• Action item
Starting at the line below with "for 4 and 5 triple patterns)." and stopping at the line with "MonteNode* searchNode = dict_find(node->actions, action);", please print each line exactly, those two included, and skip every picture.

• Given records
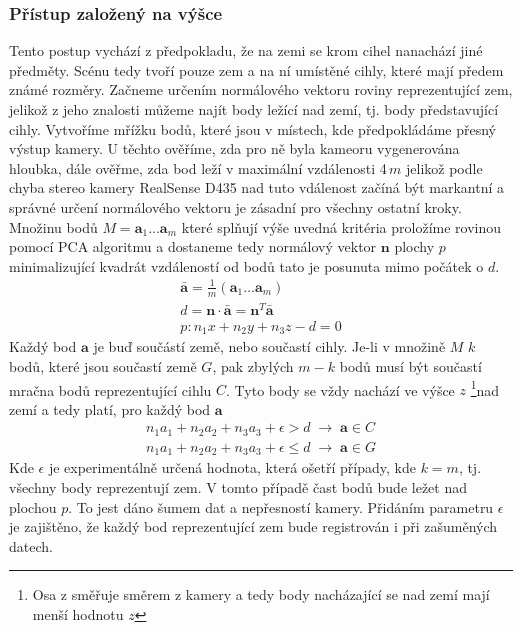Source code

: \documentclass[twoside]{ctuthesis}
\newcommand{\tl}[1]{$\mathbf{#1}$}
\begin{document}
\subsubsection{Přístup založený na výšce}
\label{subsec:height}
Tento postup vychází z předpokladu, že na zemi se krom cihel nanachází jiné předměty. Scénu tedy tvoří pouze zem a na ní umístěné cihly, které mají předem známé rozměry. Začneme určením normálového vektoru roviny reprezentující zem, jelikož z jeho znalosti můžeme najít body ležící nad zemí, tj. body představující cihly. 
Vytvoříme mřížku bodů, které jsou v místech, kde předpokládáme přesný výstup kamery. U těchto ověříme, zda pro ně byla kameoru vygenerována hloubka, dále ověřme, zda bod leží v maximální vzdálenosti 4\,$m$ jelikož podle \cite{keselman2017intel}  chyba stereo kamery RealSense D435 nad tuto vdálenost začíná být markantní a správné určení normálového vektoru je zásadní pro všechny ostatní kroky. Množinu bodů $M = \mathbf{a}_1 \dotsc \mathbf{a}_m$ které splňují výše uvedná kritéria proložíme rovinou pomocí PCA algoritmu a dostaneme tedy normálový vektor \tl{n} plochy $p$ minimalizující kvadrát vzdáleností od bodů tato je posunuta mimo počátek o $d$.
\begin{align}
    \mathbf{\bar{a}} = \frac{1}{m}\left( \mathbf{a}_1 \dotsc \mathbf{a}_m \right) \\
    d = \mathbf{n} \cdot \mathbf{\bar{a}} = \mathbf{n}^T \mathbf{\bar{a}} \\
    p: n_1x + n_2y + n_3z - d = 0 \label{normal_plane}
\end{align}
Každý bod \tl{a} je buď součástí země, nebo součastí cihly. Je-li v množině $M$ $k$ bodů, které jsou součastí země $G$, pak zbylých $m - k$ bodů musí být součastí mračna bodů reprezentující cihlu $C$. Tyto body se vždy nachází ve výšce $z$ \footnote{Osa z směřuje směrem z kamery a tedy body nacházající se nad zemí mají menší hodnotu $z$}nad zemí a tedy platí, pro každý bod \tl{a}
\begin{align}
    n_1a_1 + n_2a_2 + n_3a_3 + \epsilon > d \; \rightarrow \; \mathbf{a} \in C  \\
    n_1a_1 + n_2a_2 + n_3a_3 + \epsilon \leq d \; \rightarrow \; \mathbf{a} \in G  
\end{align}
Kde $\epsilon$ je experimentálně určená hodnota, která ošetří případy, kde $k = m$, tj. všechny body reprezentují zem. V tomto případě čast bodů bude ležet nad plochou $p$. To jest dáno šumem dat a nepřesností kamery. Přidáním parametru $\epsilon$ je zajištěno, že každý bod reprezentující zem bude registrován i při zašuměných datech.
\end{document}
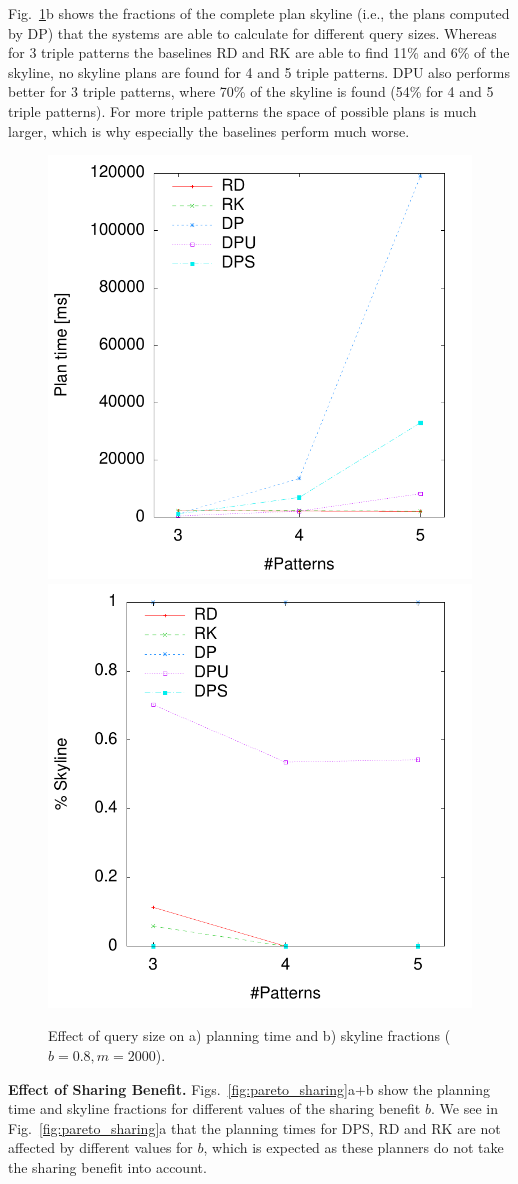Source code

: 
Fig.~\ref{fig:pareto_tp}b shows the fractions of the complete plan
skyline (i.e., the plans computed by DP) that the systems are able to
calculate for different query sizes. Whereas for 3 triple patterns the
baselines RD and RK are able to find 11\% and 6\% of the skyline, no
skyline plans are found for 4 and 5 triple patterns. DPU also performs
better for 3 triple patterns, where 70\% of the skyline is found (54\%
for 4 and 5 triple patterns). For more triple patterns the space of
possible plans is much larger, which is why especially the baselines
perform much worse.

\begin{figure}[htb]
  \centering
  \includegraphics[width=0.49\linewidth]{figs/pareto_plan_tp.pdf}
  \includegraphics[width=0.49\linewidth]{figs/plans_skyline_by_tp.pdf}
  \caption{Effect of query size on a) planning time and b) skyline
    fractions ($b=0.8, m=2000$).}
  \label{fig:pareto_tp}
\end{figure}

\textbf{Effect of Sharing Benefit.} Figs.~\ref{fig:pareto_sharing}a+b
show the planning time and skyline fractions for different values of
the sharing benefit $b$. We see in Fig.~\ref{fig:pareto_sharing}a that
the planning times for DPS, RD and RK are not affected by different
values for $b$, which is expected as these planners do not take the
sharing benefit into account.


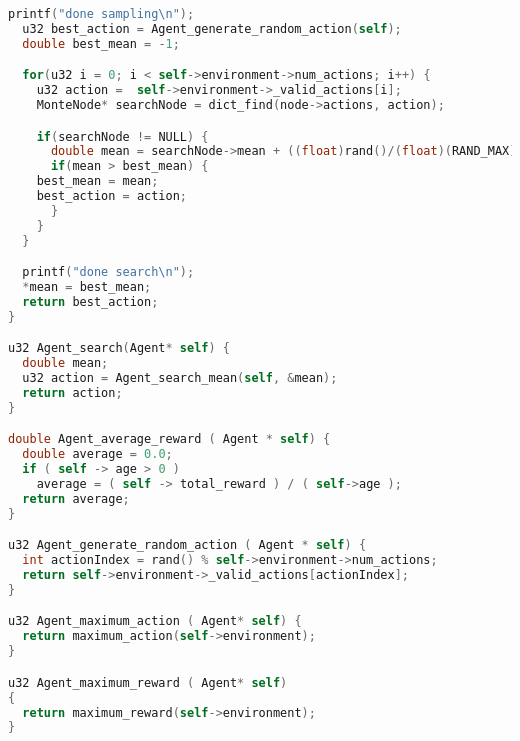 \documentclass[fancychapters]{report}   	%
\begin{document}
\begin{lstlisting}[language=C,caption={agent.c}]
  printf("done sampling\n");
  u32 best_action = Agent_generate_random_action(self);
  double best_mean = -1;

  for(u32 i = 0; i < self->environment->num_actions; i++) {
    u32 action =  self->environment->_valid_actions[i];
    MonteNode* searchNode = dict_find(node->actions, action);

    if(searchNode != NULL) {
      double mean = searchNode->mean + ((float)rand()/(float)(RAND_MAX)) * 0.0001;
      if(mean > best_mean) {
	best_mean = mean;
	best_action = action;
      }
    }
  }

  printf("done search\n");
  *mean = best_mean;
  return best_action;
}

u32 Agent_search(Agent* self) {
  double mean;
  u32 action = Agent_search_mean(self, &mean);
  return action;
}

double Agent_average_reward ( Agent * self) {
  double average = 0.0;
  if ( self -> age > 0 )
    average = ( self -> total_reward ) / ( self->age );
  return average;
}

u32 Agent_generate_random_action ( Agent * self) {
  int actionIndex = rand() % self->environment->num_actions;
  return self->environment->_valid_actions[actionIndex];
}

u32 Agent_maximum_action ( Agent* self) {
  return maximum_action(self->environment);
}

u32 Agent_maximum_reward ( Agent* self)
{
  return maximum_reward(self->environment);
}
\end{lstlisting}
\end{document}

• Response
for 4 and 5 triple patterns). For more triple patterns the space of
possible plans is much larger, which is why especially the baselines
perform much worse.

\begin{figure}[htb]
  \centering
  \includegraphics[width=0.49\linewidth]{figs/pareto_plan_tp.pdf}
  \includegraphics[width=0.49\linewidth]{figs/plans_skyline_by_tp.pdf}
  \caption{Effect of query size on a) planning time and b) skyline
    fractions ($b=0.8, m=2000$).}
  \label{fig:pareto_tp}
\end{figure}

\textbf{Effect of Sharing Benefit.} Figs.~\ref{fig:pareto_sharing}a+b
show the planning time and skyline fractions for different values of
the sharing benefit $b$. We see in Fig.~\ref{fig:pareto_sharing}a that
the planning times for DPS, RD and RK are not affected by different
values for $b$, which is expected as these planners do not take the
sharing benefit into account.


 \documentclass[fancychapters]{report}   	%
\begin{document}
\begin{lstlisting}[language=C,caption={agent.c}]
  printf("done sampling\n");
  u32 best_action = Agent_generate_random_action(self);
  double best_mean = -1;

  for(u32 i = 0; i < self->environment->num_actions; i++) {
    u32 action =  self->environment->_valid_actions[i];
    MonteNode* searchNode = dict_find(node->actions, action);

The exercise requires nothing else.